I can't be lecturing these traditionalists who have long ago become wedded to power and money and prestige to let it all go. Mainstream religion in whatever place it has taken hold has tended to become corrupted by power and money, and that isn't going to change soon. It just doesn't need to be supported by commercial enterprises of any kind. The selling of empowerments and blessings is an old business that every religious culture has indulged in at one time or another. It of course leads to institutionalized cults in which the worst kinds of abuses can be not only tolerated, but even praised. Ending that pattern isn't going to happen overnight. And fighting it won't change it either. It's only by not support, and the encouragement of a different approach to spirituality altogether, that this pattern will change.

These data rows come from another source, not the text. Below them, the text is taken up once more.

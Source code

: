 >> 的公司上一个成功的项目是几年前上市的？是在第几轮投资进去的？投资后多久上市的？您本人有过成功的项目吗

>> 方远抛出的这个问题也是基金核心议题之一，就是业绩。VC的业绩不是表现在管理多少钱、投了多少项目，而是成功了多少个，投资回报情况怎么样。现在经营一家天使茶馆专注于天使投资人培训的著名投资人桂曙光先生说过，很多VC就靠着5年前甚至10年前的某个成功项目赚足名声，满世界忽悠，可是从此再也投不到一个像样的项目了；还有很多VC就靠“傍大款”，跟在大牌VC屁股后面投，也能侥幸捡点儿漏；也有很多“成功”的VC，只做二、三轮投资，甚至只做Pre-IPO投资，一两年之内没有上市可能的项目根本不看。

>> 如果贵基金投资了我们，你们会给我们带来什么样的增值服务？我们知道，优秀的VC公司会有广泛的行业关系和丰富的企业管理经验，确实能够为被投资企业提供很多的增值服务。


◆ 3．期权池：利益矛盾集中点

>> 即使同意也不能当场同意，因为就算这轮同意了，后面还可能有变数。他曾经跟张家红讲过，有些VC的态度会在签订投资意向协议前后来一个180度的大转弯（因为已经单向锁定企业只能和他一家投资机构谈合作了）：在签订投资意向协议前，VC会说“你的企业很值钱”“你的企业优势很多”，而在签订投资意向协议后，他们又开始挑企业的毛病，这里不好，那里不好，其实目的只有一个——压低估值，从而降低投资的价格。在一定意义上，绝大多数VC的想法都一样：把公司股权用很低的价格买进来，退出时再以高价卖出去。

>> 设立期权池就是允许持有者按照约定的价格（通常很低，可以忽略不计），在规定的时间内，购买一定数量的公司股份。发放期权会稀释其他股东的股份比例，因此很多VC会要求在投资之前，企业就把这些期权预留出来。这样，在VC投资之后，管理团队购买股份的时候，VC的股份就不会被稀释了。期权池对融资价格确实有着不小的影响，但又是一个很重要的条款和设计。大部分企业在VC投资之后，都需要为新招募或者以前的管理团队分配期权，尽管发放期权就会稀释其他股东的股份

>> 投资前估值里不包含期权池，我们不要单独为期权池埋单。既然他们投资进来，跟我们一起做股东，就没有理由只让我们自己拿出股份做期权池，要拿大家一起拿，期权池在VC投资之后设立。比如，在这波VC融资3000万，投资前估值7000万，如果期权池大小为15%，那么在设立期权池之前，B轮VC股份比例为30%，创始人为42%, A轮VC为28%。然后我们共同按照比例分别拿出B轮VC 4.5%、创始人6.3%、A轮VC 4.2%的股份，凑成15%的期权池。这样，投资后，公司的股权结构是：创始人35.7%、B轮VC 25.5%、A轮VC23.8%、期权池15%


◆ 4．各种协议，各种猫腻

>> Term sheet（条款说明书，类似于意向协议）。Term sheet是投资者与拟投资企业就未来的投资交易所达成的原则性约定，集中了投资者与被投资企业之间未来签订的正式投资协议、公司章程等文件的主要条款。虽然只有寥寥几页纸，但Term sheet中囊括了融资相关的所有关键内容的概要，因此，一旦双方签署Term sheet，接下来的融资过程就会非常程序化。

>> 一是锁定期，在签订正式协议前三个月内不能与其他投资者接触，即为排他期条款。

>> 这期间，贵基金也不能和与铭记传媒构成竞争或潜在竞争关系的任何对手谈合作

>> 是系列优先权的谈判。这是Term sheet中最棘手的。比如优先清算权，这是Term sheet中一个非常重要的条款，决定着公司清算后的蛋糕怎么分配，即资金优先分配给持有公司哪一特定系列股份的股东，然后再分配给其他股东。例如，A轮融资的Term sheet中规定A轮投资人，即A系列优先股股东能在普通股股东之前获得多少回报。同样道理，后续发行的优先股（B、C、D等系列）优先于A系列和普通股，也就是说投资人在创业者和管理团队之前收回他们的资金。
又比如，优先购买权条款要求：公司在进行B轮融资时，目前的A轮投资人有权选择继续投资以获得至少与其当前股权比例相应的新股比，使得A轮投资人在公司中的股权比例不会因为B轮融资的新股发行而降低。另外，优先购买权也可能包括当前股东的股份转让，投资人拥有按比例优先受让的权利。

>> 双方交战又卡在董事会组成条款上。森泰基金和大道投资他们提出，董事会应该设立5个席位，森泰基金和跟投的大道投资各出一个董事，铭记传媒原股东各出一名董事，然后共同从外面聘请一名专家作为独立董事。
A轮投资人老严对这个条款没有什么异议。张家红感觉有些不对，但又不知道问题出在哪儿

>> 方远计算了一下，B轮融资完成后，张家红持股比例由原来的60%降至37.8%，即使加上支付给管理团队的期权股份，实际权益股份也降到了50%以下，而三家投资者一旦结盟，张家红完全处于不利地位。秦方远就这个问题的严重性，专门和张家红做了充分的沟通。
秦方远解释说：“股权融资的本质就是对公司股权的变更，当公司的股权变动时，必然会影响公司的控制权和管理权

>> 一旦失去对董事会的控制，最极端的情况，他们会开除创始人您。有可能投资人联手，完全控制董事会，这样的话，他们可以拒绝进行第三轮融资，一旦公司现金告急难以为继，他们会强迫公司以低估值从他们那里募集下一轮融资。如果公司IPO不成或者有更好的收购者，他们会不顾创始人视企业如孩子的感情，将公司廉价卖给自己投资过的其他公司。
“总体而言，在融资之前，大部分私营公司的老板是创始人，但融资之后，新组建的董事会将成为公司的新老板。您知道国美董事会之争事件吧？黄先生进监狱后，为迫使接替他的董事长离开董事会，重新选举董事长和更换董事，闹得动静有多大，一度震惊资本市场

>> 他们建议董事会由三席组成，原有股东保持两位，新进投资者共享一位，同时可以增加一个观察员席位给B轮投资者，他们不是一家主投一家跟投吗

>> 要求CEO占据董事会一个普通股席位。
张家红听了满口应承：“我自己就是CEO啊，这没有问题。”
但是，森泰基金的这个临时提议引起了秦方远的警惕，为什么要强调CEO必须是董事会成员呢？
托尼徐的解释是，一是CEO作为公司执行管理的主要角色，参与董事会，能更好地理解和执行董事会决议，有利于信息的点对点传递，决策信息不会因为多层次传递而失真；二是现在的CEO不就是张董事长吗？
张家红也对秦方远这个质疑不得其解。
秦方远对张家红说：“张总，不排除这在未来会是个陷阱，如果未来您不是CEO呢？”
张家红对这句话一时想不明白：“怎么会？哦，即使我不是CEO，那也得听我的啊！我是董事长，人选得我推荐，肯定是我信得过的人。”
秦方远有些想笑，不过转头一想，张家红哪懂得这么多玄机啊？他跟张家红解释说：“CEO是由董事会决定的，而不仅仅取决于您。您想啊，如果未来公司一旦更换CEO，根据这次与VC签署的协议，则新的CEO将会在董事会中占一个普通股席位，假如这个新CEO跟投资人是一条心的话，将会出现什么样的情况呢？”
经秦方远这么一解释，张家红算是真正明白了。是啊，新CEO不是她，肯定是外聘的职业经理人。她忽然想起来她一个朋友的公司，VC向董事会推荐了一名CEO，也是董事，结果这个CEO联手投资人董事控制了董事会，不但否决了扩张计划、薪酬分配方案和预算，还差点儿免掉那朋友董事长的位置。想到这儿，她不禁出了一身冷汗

About seven years ago I went to see Ammachi at her San Ramon ashram. It was an interesting experience. She's a genuine spiritual figure, with much shakti and presence, and I'm sure she does a lot of good. But merely entering the hall where she gives her hugs was quite a jarring experience. Arranged on all the sides of the hall were innumerable stalls selling this item or that, and worst of all, a man on a loudspeaker talking endlessly about this or that way of donating to this or that cause by buying various things. I found it amusing, but also bizarre. What exactly was the point of this group? It's wonderful that Ammachi gives hugs to people, but the whole setting is not one of personal love, but of mass commercial enterprise and vast organizational goals. Rather than giving attention to the love of God within the context of intimate human relationships, all attention was on Ammachi herself, who hardly anyone could actually have an intimate relationship with. The pattern was similar to that of Adidam. In a sense, this diminished Ammachi's spiritual power and influence, rather than enhancing it. And it made even those who were close and intimate with her, as with Adi Da, into cultic devotees rather than genuine intimates. The sheer size of her organization made the many “renunciates” in her organization into the usual human sacrifices to God, the cannon fodder for some greater purpose that never quite materializes, but is always justified because she is taken to be God Incarnate, and devotion to her becomes devotion to God. Those of us who were in Adidam know the drill. What is lost in all this is the kind of actual God-loving that one finds around much humbler spiritual teachers like Prem Avadhut, whose claims are much smaller but whose actual effect is much more meaningful.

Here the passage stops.